FBI closes books on legendary D.B. Cooper
skyjacking of 1971
Send a link to a friend
[July 13, 2016]
By Alex Dobuzinskis
(Reuters) - The unsolved investigation of
the 1971 hijacking of a Seattle-bound airliner and the disappearance of
the enigmatic, dapper suspect dubbed D.B. Cooper, is now officially one
for the history books, not the FBI.
The Federal Bureau of Investigation announced on Tuesday it was closing
the case, reasoning that its crime-fighting resources would be better
used elsewhere.
The decision on the case of D.B. Cooper, a moniker given to the
skyjacker by the media after he vanished, ensures the saga will likely
endure as one of America's great unsolved mysteries.
It began on Nov. 24, 1971, when a dark-haired man who called himself Dan
Cooper, dressed in a business suit and tie and believed to be in his
mid-40s, boarded a Northwest Orient Airlines flight in Portland, Oregon,
bound for Seattle.
After take-off, the man handed a flight attendant a note claiming he had
a bomb in his briefcase and opened it to show a mass of wires and red
sticks, according to the FBI's account of the incident.
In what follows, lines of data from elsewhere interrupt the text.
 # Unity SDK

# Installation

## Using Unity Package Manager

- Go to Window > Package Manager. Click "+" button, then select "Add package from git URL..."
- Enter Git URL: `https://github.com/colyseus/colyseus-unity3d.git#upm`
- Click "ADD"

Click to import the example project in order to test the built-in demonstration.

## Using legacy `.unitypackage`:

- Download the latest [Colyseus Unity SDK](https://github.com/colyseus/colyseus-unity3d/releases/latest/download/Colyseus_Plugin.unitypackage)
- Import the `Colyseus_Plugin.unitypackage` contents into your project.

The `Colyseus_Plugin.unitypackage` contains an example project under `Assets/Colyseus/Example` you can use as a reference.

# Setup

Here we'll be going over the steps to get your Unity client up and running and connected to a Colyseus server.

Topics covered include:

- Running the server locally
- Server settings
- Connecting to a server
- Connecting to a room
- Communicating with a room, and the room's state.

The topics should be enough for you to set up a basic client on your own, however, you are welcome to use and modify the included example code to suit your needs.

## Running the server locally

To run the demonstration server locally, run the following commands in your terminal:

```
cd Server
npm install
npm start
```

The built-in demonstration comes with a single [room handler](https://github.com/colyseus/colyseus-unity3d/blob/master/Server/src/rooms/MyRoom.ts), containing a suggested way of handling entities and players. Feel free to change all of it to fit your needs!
The aircraft safely landed in Seattle, where the man freed 36 passengers
in exchange for $200,000 in cash from the airline and four parachutes,
but kept several crew members aboard as the plane took off again,
ordered this time to fly to Mexico City.
At some point during that flight, at an altitude of about 10,000 feet
(1.9 miles), the man executed one of the most flamboyant getaways in
criminal history: He leapt out of the back of the jetliner into the
night with a parachute and the ransom money.
Whether Cooper survived the jump over a rugged, wooded landscape
somewhere between Seattle and Reno, Nevada, has never been confirmed.
And his true identity has never been established.
"Evidence obtained during the course of the investigation will now be
preserved for historical purposes at FBI headquarters in Washington,
D.C.," the agency said.
[to top of second column] |
Artist sketches released by the FBI of a man calling himself D.B.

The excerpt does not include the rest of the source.